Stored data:
────────────────

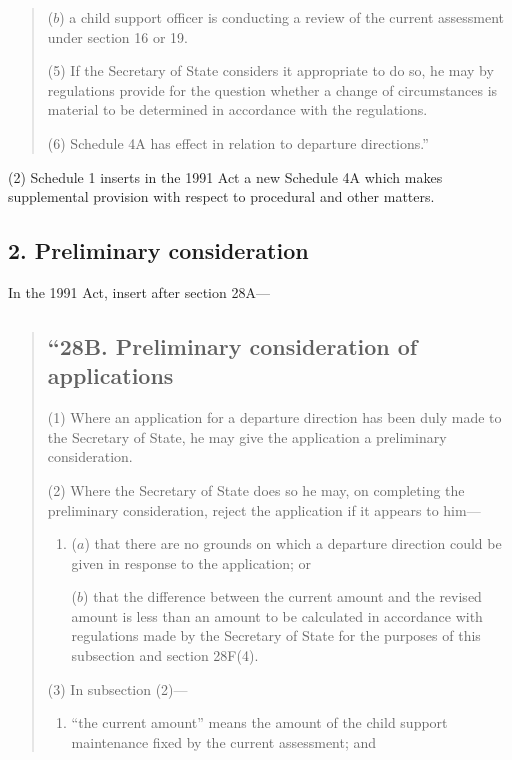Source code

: \documentclass[a4paper]{article}
\begin{document}
{\begin{quotation}
\begin{enumerate}
($b$) a child support officer is conducting a review of the current assessment under section 16 or 19.
\end{enumerate}

(5) If the Secretary of State considers it appropriate to do so, he may by regulations provide for the question whether a change of circumstances is material to be determined in accordance with the regulations.

(6) Schedule 4A has effect in relation to departure directions.”
\end{quotation}

(2) Schedule 1 inserts in the 1991 Act a new Schedule 4A which makes supplemental provision with respect to procedural and other matters.

\subsection{2. Preliminary consideration}

In the 1991 Act, insert after section 28A—
\begin{quotation}
\subsection*{“28B. Preliminary consideration of applications}

(1) Where an application for a departure direction has been duly made to the Secretary of State, he may give the application a preliminary consideration.

(2) Where the Secretary of State does so he may, on completing the preliminary consideration, reject the application if it appears to him—
\begin{enumerate}\item[]
($a$) that there are no grounds on which a departure direction could be given in response to the application; or

($b$) that the difference between the current amount and the revised amount is less than an amount to be calculated in accordance with regulations made by the Secretary of State for the purposes of this subsection and section 28F(4).
\end{enumerate}

(3) In subsection (2)—
\begin{enumerate}\item[]
    “the current amount” means the amount of the child support maintenance fixed by the current assessment; and


\end{enumerate}
\end{quotation}}
\end{document}
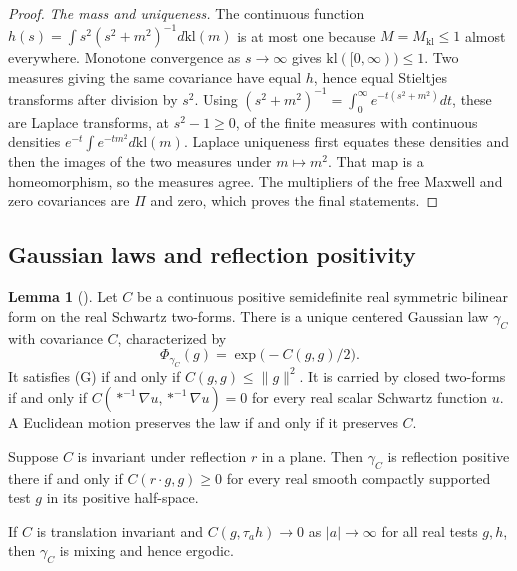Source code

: \documentclass[11pt,letterpaper,reqno]{amsart}
\theoremstyle{definition}
\newtheorem{qcmlemma}[qcmproposition]{Lemma}
\newenvironment{lemma}[1][]{\pushQED{\qed}\renewcommand{\qedsymbol}{$\blacksquare$}\begin{qcmlemma}[#1]}{\popQED\end{qcmlemma}}
\begin{document}
\begin{proof}
\emph{The mass and uniqueness.}
The continuous function
$h(s)=\int s^2(s^2+m^2)^{-1}d\mathrm{kl}(m)$ is at most one because
$M=M_{\mathrm{kl}}\le1$ almost everywhere. Monotone convergence as
$s\to\infty$ gives $\mathrm{kl}([0,\infty))\le1$.
Two measures giving the same covariance have equal $h$, hence equal
Stieltjes transforms after division by $s^2$.
Using
$(s^2+m^2)^{-1}=\int_0^\infty e^{-t(s^2+m^2)}dt$, these are Laplace
transforms, at $s^2-1\ge0$, of the finite measures with continuous
densities $e^{-t}\int e^{-tm^2}d\mathrm{kl}(m)$.
Laplace uniqueness \cite[Section~XIII.1, Theorem~1a]{Feller1971}
first equates these densities and then the images of the two measures
under $m\mapsto m^2$. That map is a homeomorphism, so the measures agree.
The multipliers of the free Maxwell and zero covariances are $\Pi$ and
zero, which proves the final statements.
\end{proof}

\subsection{Gaussian laws and reflection positivity}
\label{qcm:gaussian-laws}

\begin{lemma}\label{qcm:gaussian-covariance}
Let $C$ be a continuous positive semidefinite real symmetric bilinear
form on the real Schwartz two-forms. There is a unique centered
Gaussian law $\gamma_C$ with covariance $C$, characterized by
\[
 \Phi_{\gamma_C}(g)=\exp\bigl(-C(g,g)/2\bigr).
\]
It satisfies (G) if and only if $C(g,g)\le\|g\|^2$.
It is carried by closed two-forms if and only if
$C(*^{-1}\nabla u,*^{-1}\nabla u)=0$ for every real scalar Schwartz
function $u$. A Euclidean motion preserves the law if and only if
it preserves $C$.

Suppose $C$ is invariant under reflection $r$ in a plane. Then
$\gamma_C$ is reflection positive there if and only if
$C(r\cdot g,g)\ge0$ for every real smooth compactly supported test
$g$ in its positive half-space.

If $C$ is translation invariant and
$C(g,\tau_a h)\to0$ as $|a|\to\infty$ for all real tests $g,h$,
then $\gamma_C$ is mixing and hence ergodic.
\end{lemma}
\end{document}
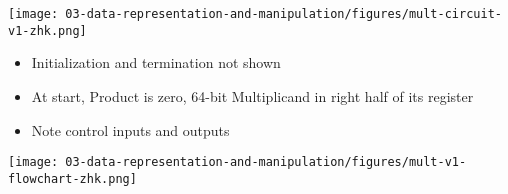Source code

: 
\ifnum{}
\newpage
\fi
\begin{frame}[fragile]
\begin{multicols}{2}
\texttt{[image: 03-data-representation-and-manipulation/figures/mult-circuit-v1-zhk.png]}


{\footnotesize
\begin{itemize}
\item Initialization and termination not shown
\item At start, Product is zero, 64-bit Multiplicand in right half of
its register
\item Note control inputs and outputs
\end{itemize}
}
\columnbreak

  \texttt{[image: 03-data-representation-and-manipulation/figures/mult-v1-flowchart-zhk.png]}   
\end{multicols}
\BNotes\ifnum{}
~%
\fi\ENotes
\end{frame}



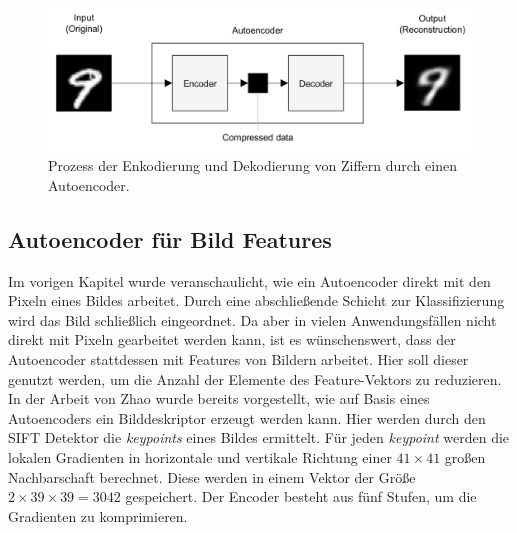 \begin{figure}
	\centering
	\includegraphics[scale=0.55]{images/ae_mnist.png}
	\caption{Prozess der Enkodierung und Dekodierung von Ziffern durch einen Autoencoder.}
	\label{img:ae_mnist}
\end{figure}

\subsection{Autoencoder für Bild Features}

Im vorigen Kapitel wurde veranschaulicht, wie ein Autoencoder direkt mit den Pixeln eines Bildes arbeitet. Durch eine abschließende Schicht zur Klassifizierung wird das Bild schließlich eingeordnet. Da aber in vielen Anwendungsfällen nicht direkt mit Pixeln gearbeitet werden kann, ist es wünschenswert, dass der Autoencoder stattdessen mit Features von Bildern arbeitet.
Hier soll dieser genutzt werden, um die Anzahl der Elemente des Feature-Vektors zu reduzieren. In der Arbeit von Zhao \cite{aed2016} wurde bereits vorgestellt, wie auf Basis eines Autoencoders ein Bilddeskriptor erzeugt werden kann. Hier werden durch den SIFT Detektor die \textit{keypoints} eines Bildes ermittelt. Für jeden \textit{keypoint} werden die lokalen Gradienten in horizontale und vertikale Richtung einer $41 \times 41$ großen Nachbarschaft berechnet. Diese werden in einem Vektor der Größe $2 \times 39 \times 39 = 3042$ gespeichert. Der Encoder besteht aus fünf Stufen, um die Gradienten zu komprimieren.

\todo{}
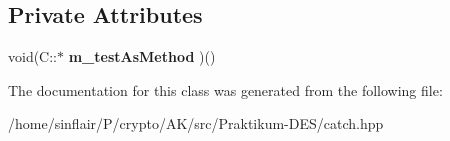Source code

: \subsection*{Private Attributes}
\begin{DoxyCompactItemize}
\item 
\mbox{\label{classCatch_1_1TestInvokerAsMethod_a4851e50d6b43c022c41d5de776a27ed7}} 
void(C\+::$\ast$ {\bfseries m\+\_\+test\+As\+Method} )()
\end{DoxyCompactItemize}


The documentation for this class was generated from the following file\+:\begin{DoxyCompactItemize}
\item 
/home/sinflair/\+P/crypto/\+A\+K/src/\+Praktikum-\/\+D\+E\+S/catch.\+hpp\end{DoxyCompactItemize}
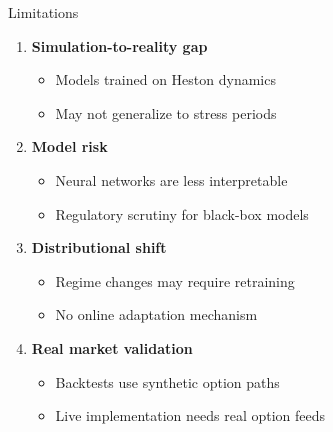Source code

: \documentclass[aspectratio=169,11pt]{beamer}
\begin{document}
\begin{frame}{Limitations}
\begin{enumerate}
    \item \textbf{Simulation-to-reality gap}
    \begin{itemize}
        \item Models trained on Heston dynamics
        \item May not generalize to stress periods
    \end{itemize}
    
    \vspace{0.2cm}
    \item \textbf{Model risk}
    \begin{itemize}
        \item Neural networks are less interpretable
        \item Regulatory scrutiny for black-box models
    \end{itemize}
    
    \vspace{0.2cm}
    \item \textbf{Distributional shift}
    \begin{itemize}
        \item Regime changes may require retraining
        \item No online adaptation mechanism
    \end{itemize}
    
    \vspace{0.2cm}
    \item \textbf{Real market validation}
    \begin{itemize}
        \item Backtests use synthetic option paths
        \item Live implementation needs real option feeds
    \end{itemize}
\end{enumerate}
\end{frame}
\end{document}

────────────────

Description of the task »
From the line containing "to stress periods" to the final line of the data above, transcribe every line exactly and nothing more.

Task response »
        \item May not generalize to stress periods
    \end{itemize}
    
    \vspace{0.2cm}
    \item \textbf{Model risk}
    \begin{itemize}
        \item Neural networks are less interpretable
        \item Regulatory scrutiny for black-box models
    \end{itemize}
    
    \vspace{0.2cm}
    \item \textbf{Distributional shift}
    \begin{itemize}
        \item Regime changes may require retraining
        \item No online adaptation mechanism
    \end{itemize}
    
    \vspace{0.2cm}
    \item \textbf{Real market validation}
    \begin{itemize}
        \item Backtests use synthetic option paths
        \item Live implementation needs real option feeds
    \end{itemize}
\end{enumerate}
\end{frame}
\end{document}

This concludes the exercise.